Postado 21 nov by Claudia França 0 Comentários

Presos provisórios votam em 2024; 576 prisões por crimes eleitorais no primeiro turno

Cerca de 6.000 pessoas detidas ainda sem condenação definitiva conseguiram votar nas eleições municipais de 2024 — um direito que a Constituição garante, mas que, na prática, poucos exercem. O primeiro turno, realizado em 06 de outubro de 2024 em 5.569 municípios brasileiros, foi marcado por um paradoxo: enquanto a Justiça Eleitoral facilitava o acesso ao voto para quem ainda não foi julgado, centenas de presos condenados foram impedidos de participar — e, ao mesmo tempo, a polícia prendeu 576 pessoas por crimes eleitorais, incluindo candidatos e eleitores. A situação revela uma realidade complexa: o Brasil tem mais de 850 mil pessoas presas, mas apenas uma pequena fração delas exerce seu direito político. E isso não é por falta de lei — é por falta de logística, informação e efetividade.

Quem pode votar e quem não pode — a lei é clara

Segundo o Tribunal Superior Eleitoral (TSE), a diferença entre quem pode e quem não pode votar é simples, mas crucial: quem está preso por ordem judicial ainda em fase de investigação ou julgamento — ou seja, preso provisório — mantém todos os direitos políticos. Já quem recebeu sentença transitada em julgado, sem mais recursos possíveis, perde o direito de votar e ser votado. Isso não é uma novidade. Desde 2010, o TSE regulamentou a instalação de urnas em presídios, uma medida inovadora para garantir o princípio constitucional da universalidade do voto. Mas, na prática, poucos presídios têm estrutura para isso. Apenas 6 mil presos provisórios votaram. São menos de 3% do total de 209 mil presos provisórios no país, segundo o Anuário Brasileiro de Segurança Pública de 2023.

Por que tanta gente não votou? A resposta é simples: muitos nem sabem que podem. Outros estão em presídios sem urnas, em cidades sem logística para transporte de mesários ou em regimes fechados onde o acesso é burocraticamente impossível. A Justiça Eleitoral não obriga os presídios a instalarem seções eleitorais — apenas permite. E isso faz toda a diferença.

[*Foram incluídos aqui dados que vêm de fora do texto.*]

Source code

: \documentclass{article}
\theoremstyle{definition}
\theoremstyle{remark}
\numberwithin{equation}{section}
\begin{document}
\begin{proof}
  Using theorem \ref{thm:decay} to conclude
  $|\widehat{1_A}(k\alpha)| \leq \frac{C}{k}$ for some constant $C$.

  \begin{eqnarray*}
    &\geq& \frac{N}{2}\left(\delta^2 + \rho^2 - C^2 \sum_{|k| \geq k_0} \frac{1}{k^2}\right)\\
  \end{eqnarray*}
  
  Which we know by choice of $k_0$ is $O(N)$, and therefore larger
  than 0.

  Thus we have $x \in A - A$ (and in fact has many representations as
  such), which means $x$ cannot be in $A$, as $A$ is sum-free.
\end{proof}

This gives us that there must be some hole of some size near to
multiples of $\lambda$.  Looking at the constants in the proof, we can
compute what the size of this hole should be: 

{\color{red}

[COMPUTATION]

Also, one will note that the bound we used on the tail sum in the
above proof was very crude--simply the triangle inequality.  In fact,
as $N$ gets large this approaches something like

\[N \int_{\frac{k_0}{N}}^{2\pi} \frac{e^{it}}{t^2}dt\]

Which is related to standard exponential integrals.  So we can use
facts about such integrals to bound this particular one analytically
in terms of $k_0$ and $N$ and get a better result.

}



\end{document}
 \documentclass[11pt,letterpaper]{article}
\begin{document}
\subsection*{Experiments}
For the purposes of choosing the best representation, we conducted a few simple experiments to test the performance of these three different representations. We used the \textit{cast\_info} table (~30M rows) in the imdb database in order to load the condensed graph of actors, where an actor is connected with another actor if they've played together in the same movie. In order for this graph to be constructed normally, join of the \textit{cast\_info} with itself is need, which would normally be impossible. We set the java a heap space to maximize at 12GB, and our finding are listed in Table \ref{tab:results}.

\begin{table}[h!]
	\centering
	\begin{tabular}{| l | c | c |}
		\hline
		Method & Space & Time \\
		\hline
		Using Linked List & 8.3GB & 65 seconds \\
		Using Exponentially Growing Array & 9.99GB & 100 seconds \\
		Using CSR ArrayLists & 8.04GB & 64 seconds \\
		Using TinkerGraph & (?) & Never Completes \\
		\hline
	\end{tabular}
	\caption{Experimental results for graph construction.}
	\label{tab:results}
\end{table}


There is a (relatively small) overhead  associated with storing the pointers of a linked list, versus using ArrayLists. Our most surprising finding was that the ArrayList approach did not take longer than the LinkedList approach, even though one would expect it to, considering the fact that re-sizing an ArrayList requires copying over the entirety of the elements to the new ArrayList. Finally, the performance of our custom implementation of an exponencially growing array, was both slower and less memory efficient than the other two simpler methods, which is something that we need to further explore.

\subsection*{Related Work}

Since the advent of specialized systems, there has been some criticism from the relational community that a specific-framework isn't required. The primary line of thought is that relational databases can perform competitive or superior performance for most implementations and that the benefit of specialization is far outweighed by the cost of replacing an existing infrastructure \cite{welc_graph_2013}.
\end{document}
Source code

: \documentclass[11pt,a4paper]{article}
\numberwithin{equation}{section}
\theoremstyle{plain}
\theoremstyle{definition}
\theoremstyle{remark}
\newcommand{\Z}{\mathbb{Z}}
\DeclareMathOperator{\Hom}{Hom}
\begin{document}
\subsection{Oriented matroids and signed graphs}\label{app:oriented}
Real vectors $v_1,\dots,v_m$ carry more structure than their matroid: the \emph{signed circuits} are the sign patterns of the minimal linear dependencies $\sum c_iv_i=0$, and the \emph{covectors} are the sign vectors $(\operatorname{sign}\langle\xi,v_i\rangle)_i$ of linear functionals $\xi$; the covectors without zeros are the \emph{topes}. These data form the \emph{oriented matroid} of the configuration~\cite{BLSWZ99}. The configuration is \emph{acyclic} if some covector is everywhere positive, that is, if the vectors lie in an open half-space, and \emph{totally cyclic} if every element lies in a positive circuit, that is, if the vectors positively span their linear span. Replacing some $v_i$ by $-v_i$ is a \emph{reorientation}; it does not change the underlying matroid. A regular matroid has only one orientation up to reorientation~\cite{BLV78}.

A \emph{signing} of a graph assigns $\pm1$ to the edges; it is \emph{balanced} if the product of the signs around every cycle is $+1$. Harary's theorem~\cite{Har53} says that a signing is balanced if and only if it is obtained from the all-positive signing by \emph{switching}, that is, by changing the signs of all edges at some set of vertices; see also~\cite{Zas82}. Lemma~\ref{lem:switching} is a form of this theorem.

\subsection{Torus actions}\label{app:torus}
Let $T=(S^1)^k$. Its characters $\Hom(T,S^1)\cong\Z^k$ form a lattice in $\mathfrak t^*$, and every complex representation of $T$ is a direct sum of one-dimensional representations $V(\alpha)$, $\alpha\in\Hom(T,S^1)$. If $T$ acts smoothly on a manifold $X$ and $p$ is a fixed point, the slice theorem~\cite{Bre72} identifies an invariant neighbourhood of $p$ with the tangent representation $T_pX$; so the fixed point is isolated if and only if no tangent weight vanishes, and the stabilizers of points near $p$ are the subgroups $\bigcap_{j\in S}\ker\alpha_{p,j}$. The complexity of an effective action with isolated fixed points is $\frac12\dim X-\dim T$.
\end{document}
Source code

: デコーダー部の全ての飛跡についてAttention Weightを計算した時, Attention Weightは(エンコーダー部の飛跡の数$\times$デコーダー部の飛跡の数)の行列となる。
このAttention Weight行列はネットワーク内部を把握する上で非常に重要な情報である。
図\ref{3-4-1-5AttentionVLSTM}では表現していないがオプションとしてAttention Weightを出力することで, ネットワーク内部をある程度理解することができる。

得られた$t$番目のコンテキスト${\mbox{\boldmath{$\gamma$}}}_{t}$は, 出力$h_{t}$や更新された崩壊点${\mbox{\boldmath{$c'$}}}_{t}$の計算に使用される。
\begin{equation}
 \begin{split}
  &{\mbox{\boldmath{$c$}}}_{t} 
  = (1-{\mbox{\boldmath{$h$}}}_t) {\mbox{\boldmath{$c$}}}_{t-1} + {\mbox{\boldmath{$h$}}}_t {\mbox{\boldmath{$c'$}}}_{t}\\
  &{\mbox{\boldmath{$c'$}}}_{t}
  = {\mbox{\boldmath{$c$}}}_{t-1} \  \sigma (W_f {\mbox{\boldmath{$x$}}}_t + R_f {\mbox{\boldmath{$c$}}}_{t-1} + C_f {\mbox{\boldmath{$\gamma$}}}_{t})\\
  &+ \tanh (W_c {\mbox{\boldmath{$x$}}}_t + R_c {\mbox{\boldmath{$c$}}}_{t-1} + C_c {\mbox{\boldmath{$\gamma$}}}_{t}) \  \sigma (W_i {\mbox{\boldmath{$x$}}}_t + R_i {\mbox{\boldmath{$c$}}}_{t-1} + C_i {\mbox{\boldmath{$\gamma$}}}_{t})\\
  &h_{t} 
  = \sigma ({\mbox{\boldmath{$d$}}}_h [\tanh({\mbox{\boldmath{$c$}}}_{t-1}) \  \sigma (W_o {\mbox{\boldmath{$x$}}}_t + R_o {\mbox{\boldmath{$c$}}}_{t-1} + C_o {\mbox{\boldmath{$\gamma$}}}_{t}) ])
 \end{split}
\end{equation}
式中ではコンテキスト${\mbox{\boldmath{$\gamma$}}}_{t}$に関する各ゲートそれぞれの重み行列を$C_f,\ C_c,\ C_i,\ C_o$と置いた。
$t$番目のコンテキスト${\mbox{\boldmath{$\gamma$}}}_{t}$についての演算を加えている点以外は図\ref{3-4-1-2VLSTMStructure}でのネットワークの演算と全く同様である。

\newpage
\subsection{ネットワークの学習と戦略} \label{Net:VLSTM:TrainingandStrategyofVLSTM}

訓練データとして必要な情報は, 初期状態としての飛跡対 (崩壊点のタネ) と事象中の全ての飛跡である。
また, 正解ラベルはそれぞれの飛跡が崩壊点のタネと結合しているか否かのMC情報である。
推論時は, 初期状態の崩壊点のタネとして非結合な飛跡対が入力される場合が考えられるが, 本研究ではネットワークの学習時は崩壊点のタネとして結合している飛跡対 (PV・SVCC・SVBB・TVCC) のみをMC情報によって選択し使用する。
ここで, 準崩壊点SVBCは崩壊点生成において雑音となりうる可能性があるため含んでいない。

Crime eleitoral em massa: boca de urna e compra de votos dominam o cenário

Enquanto alguns presos exerciam seu direito, outros eram presos por violá-lo. Entre 17 de agosto e 6 de outubro de 2024, o Ministério da Justiça e Segurança Pública registrou 4.556 crimes eleitorais em todo o país. No próprio dia da votação — 6 de outubro — foram registrados 3.089 delitos. A maioria absoluta? Boca de urna: 1.170 casos apenas nesse dia. Em segundo lugar, a compra de votos: 498 ocorrências. O dinheiro envolvido? R$ 638.654 em espécie, além de 53 veículos usados para transportar eleitores ilegalmente. Ao longo de todo o período eleitoral, foram apreendidos R$ 22,7 milhões em dinheiro e bens.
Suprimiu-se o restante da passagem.